TASK GOAL: Draw out every line with the word "docker" from the listing below.

ENTRIES SUPPLIED:
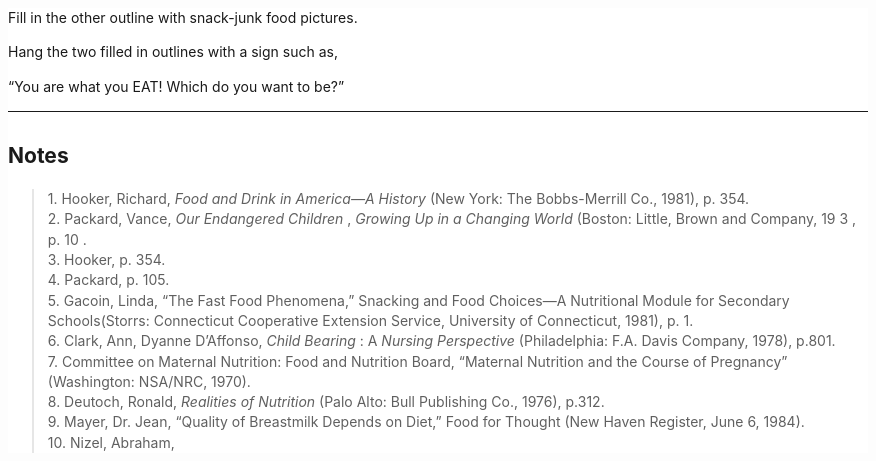  <p>
  Fill in the other outline with snack-junk food pictures.
 </p>
 <p>
  Hang the two filled in outlines with a sign such as,
 </p>
 <p>
  “You are what you EAT! Which do you want to be?”
 </p>
<hr/>
 <h2>
  Notes
 </h2>
 <blockquote>
  <dl>
   <dt>
    1. Hooker, Richard,
    <i>
     Food and Drink in America—A History
    </i>
    (New York: The Bobbs-Merrill Co., 1981), p. 354.
    <dt>
     2. Packard, Vance,
     <i>
      Our Endangered Children
     </i>
     ,
     <i>
      Growing Up in a Changing World
     </i>
     (Boston: Little, Brown and Company, 19 3 , p. 10 .
     <dt>
      3. Hooker, p. 354.
      <dt>
       4. Packard, p. 105.
       <dt>
        5. Gacoin, Linda, “The Fast Food Phenomena,” Snacking and Food Choices—A Nutritional Module for Secondary Schools(Storrs: Connecticut Cooperative Extension Service, University of Connecticut, 1981), p. 1.
        <dt>
         6. Clark, Ann, Dyanne D’Affonso,
         <i>
          Child Bearing
         </i>
         : A
         <i>
          Nursing Perspective
         </i>
         (Philadelphia: F.A. Davis Company, 1978), p.801.
         <dt>
          7. Committee on Maternal Nutrition: Food and Nutrition Board, “Maternal Nutrition and the Course of Pregnancy” (Washington: NSA/NRC, 1970).
          <dt>
           8. Deutoch, Ronald,
           <i>
            Realities of Nutrition
           </i>
           (Palo Alto: Bull Publishing Co., 1976), p.312.
           <dt>
            9. Mayer, Dr. Jean, “Quality of Breastmilk Depends on Diet,” Food for Thought (New Haven Register, June 6, 1984).
            <dt>
             10. Nizel, Abraham,
             <i>
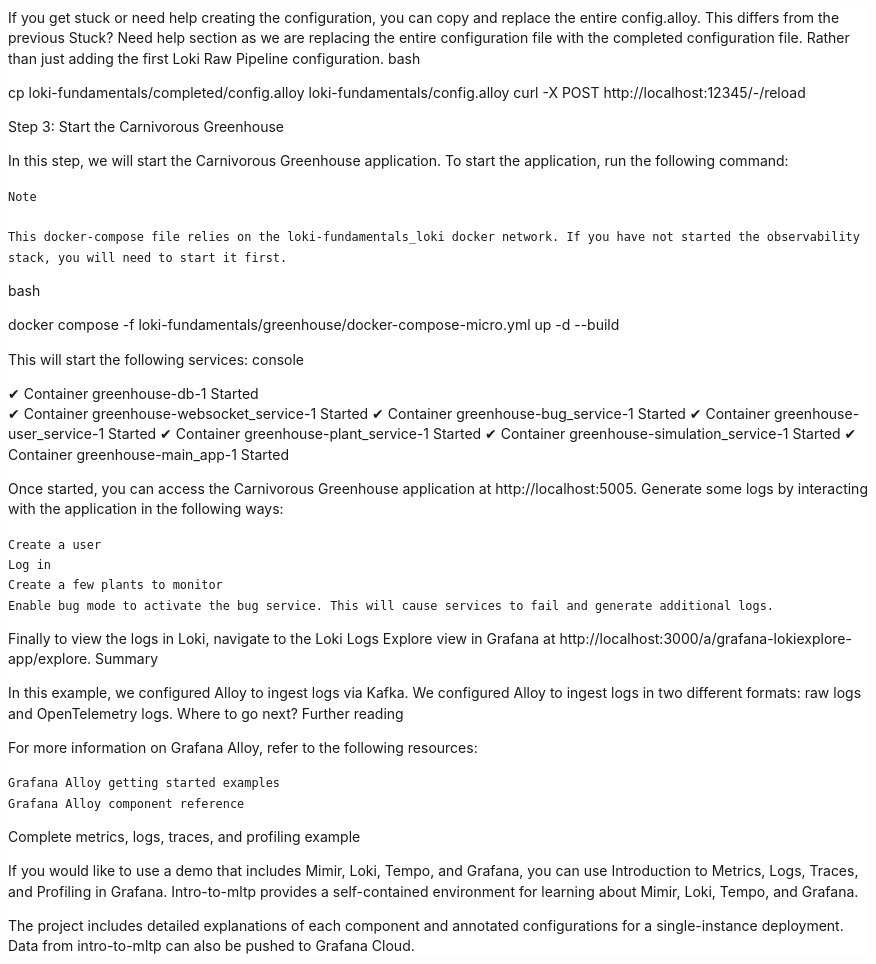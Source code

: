 If you get stuck or need help creating the configuration, you can copy and replace the entire config.alloy. This differs from the previous Stuck? Need help section as we are replacing the entire configuration file with the completed configuration file. Rather than just adding the first Loki Raw Pipeline configuration.
bash

cp loki-fundamentals/completed/config.alloy loki-fundamentals/config.alloy
curl -X POST http://localhost:12345/-/reload

Step 3: Start the Carnivorous Greenhouse

In this step, we will start the Carnivorous Greenhouse application. To start the application, run the following command:

    Note

    This docker-compose file relies on the loki-fundamentals_loki docker network. If you have not started the observability stack, you will need to start it first.

bash

docker compose -f loki-fundamentals/greenhouse/docker-compose-micro.yml up -d --build

This will start the following services:
console

✔ Container greenhouse-db-1 Started  
 ✔ Container greenhouse-websocket_service-1 Started
✔ Container greenhouse-bug_service-1 Started
✔ Container greenhouse-user_service-1 Started
✔ Container greenhouse-plant_service-1 Started
✔ Container greenhouse-simulation_service-1 Started
✔ Container greenhouse-main_app-1 Started

Once started, you can access the Carnivorous Greenhouse application at http://localhost:5005. Generate some logs by interacting with the application in the following ways:

    Create a user
    Log in
    Create a few plants to monitor
    Enable bug mode to activate the bug service. This will cause services to fail and generate additional logs.

Finally to view the logs in Loki, navigate to the Loki Logs Explore view in Grafana at http://localhost:3000/a/grafana-lokiexplore-app/explore.
Summary

In this example, we configured Alloy to ingest logs via Kafka. We configured Alloy to ingest logs in two different formats: raw logs and OpenTelemetry logs. Where to go next?
Further reading

For more information on Grafana Alloy, refer to the following resources:

    Grafana Alloy getting started examples
    Grafana Alloy component reference

Complete metrics, logs, traces, and profiling example

If you would like to use a demo that includes Mimir, Loki, Tempo, and Grafana, you can use Introduction to Metrics, Logs, Traces, and Profiling in Grafana. Intro-to-mltp provides a self-contained environment for learning about Mimir, Loki, Tempo, and Grafana.

The project includes detailed explanations of each component and annotated configurations for a single-instance deployment. Data from intro-to-mltp can also be pushed to Grafana Cloud.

RESPONSE TO THIS EXERCISE:
    This docker-compose file relies on the loki-fundamentals_loki docker network. If you have not started the observability stack, you will need to start it first.
docker compose -f loki-fundamentals/greenhouse/docker-compose-micro.yml up -d --build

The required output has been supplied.